- Exercise -
In your copy, repeat each record exactly and include no pictures.

(Stored data entries)
Segment Open

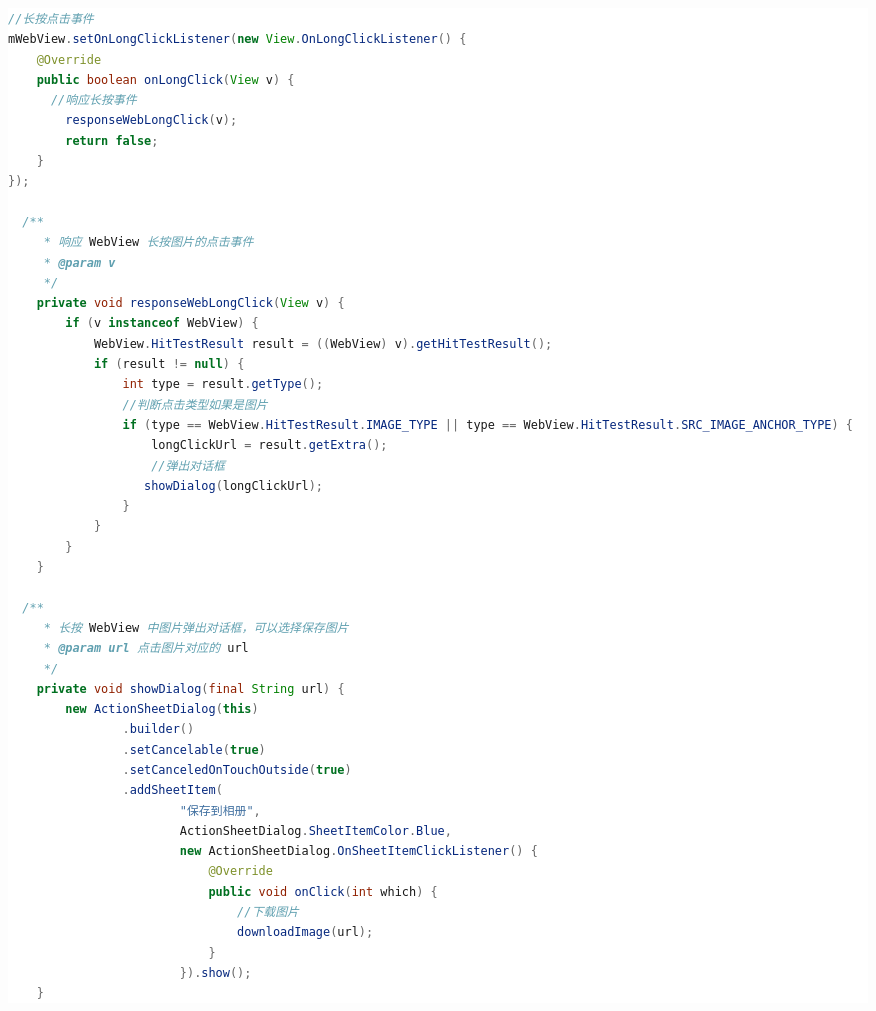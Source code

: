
 ```java
//长按点击事件
mWebView.setOnLongClickListener(new View.OnLongClickListener() {
    @Override
    public boolean onLongClick(View v) {
      //响应长按事件
        responseWebLongClick(v);
        return false;
    }
});

  /**
     * 响应 WebView 长按图片的点击事件
     * @param v
     */
    private void responseWebLongClick(View v) {
        if (v instanceof WebView) {
            WebView.HitTestResult result = ((WebView) v).getHitTestResult();
            if (result != null) {
                int type = result.getType();
                //判断点击类型如果是图片
                if (type == WebView.HitTestResult.IMAGE_TYPE || type == WebView.HitTestResult.SRC_IMAGE_ANCHOR_TYPE) {
                    longClickUrl = result.getExtra();
                    //弹出对话框
                   showDialog(longClickUrl);
                }
            }
        }
    }

  /**
     * 长按 WebView 中图片弹出对话框，可以选择保存图片
     * @param url 点击图片对应的 url
     */
    private void showDialog(final String url) {
        new ActionSheetDialog(this)
                .builder()
                .setCancelable(true)
                .setCanceledOnTouchOutside(true)
                .addSheetItem(
                        "保存到相册",
                        ActionSheetDialog.SheetItemColor.Blue,
                        new ActionSheetDialog.OnSheetItemClickListener() {
                            @Override
                            public void onClick(int which) {
                                //下载图片
                                downloadImage(url);
                            }
                        }).show();
    }

```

Segment Closed

- Exercise output -
Source code

:
 ```java
//长按点击事件
mWebView.setOnLongClickListener(new View.OnLongClickListener() {
    @Override
    public boolean onLongClick(View v) {
      //响应长按事件
        responseWebLongClick(v);
        return false;
    }
});

  /**
     * 响应 WebView 长按图片的点击事件
     * @param v
     */
    private void responseWebLongClick(View v) {
        if (v instanceof WebView) {
            WebView.HitTestResult result = ((WebView) v).getHitTestResult();
            if (result != null) {
                int type = result.getType();
                //判断点击类型如果是图片
                if (type == WebView.HitTestResult.IMAGE_TYPE || type == WebView.HitTestResult.SRC_IMAGE_ANCHOR_TYPE) {
                    longClickUrl = result.getExtra();
                    //弹出对话框
                   showDialog(longClickUrl);
                }
            }
        }
    }

  /**
     * 长按 WebView 中图片弹出对话框，可以选择保存图片
     * @param url 点击图片对应的 url
     */
    private void showDialog(final String url) {
        new ActionSheetDialog(this)
                .builder()
                .setCancelable(true)
                .setCanceledOnTouchOutside(true)
                .addSheetItem(
                        "保存到相册",
                        ActionSheetDialog.SheetItemColor.Blue,
                        new ActionSheetDialog.OnSheetItemClickListener() {
                            @Override
                            public void onClick(int which) {
                                //下载图片
                                downloadImage(url);
                            }
                        }).show();
    }

```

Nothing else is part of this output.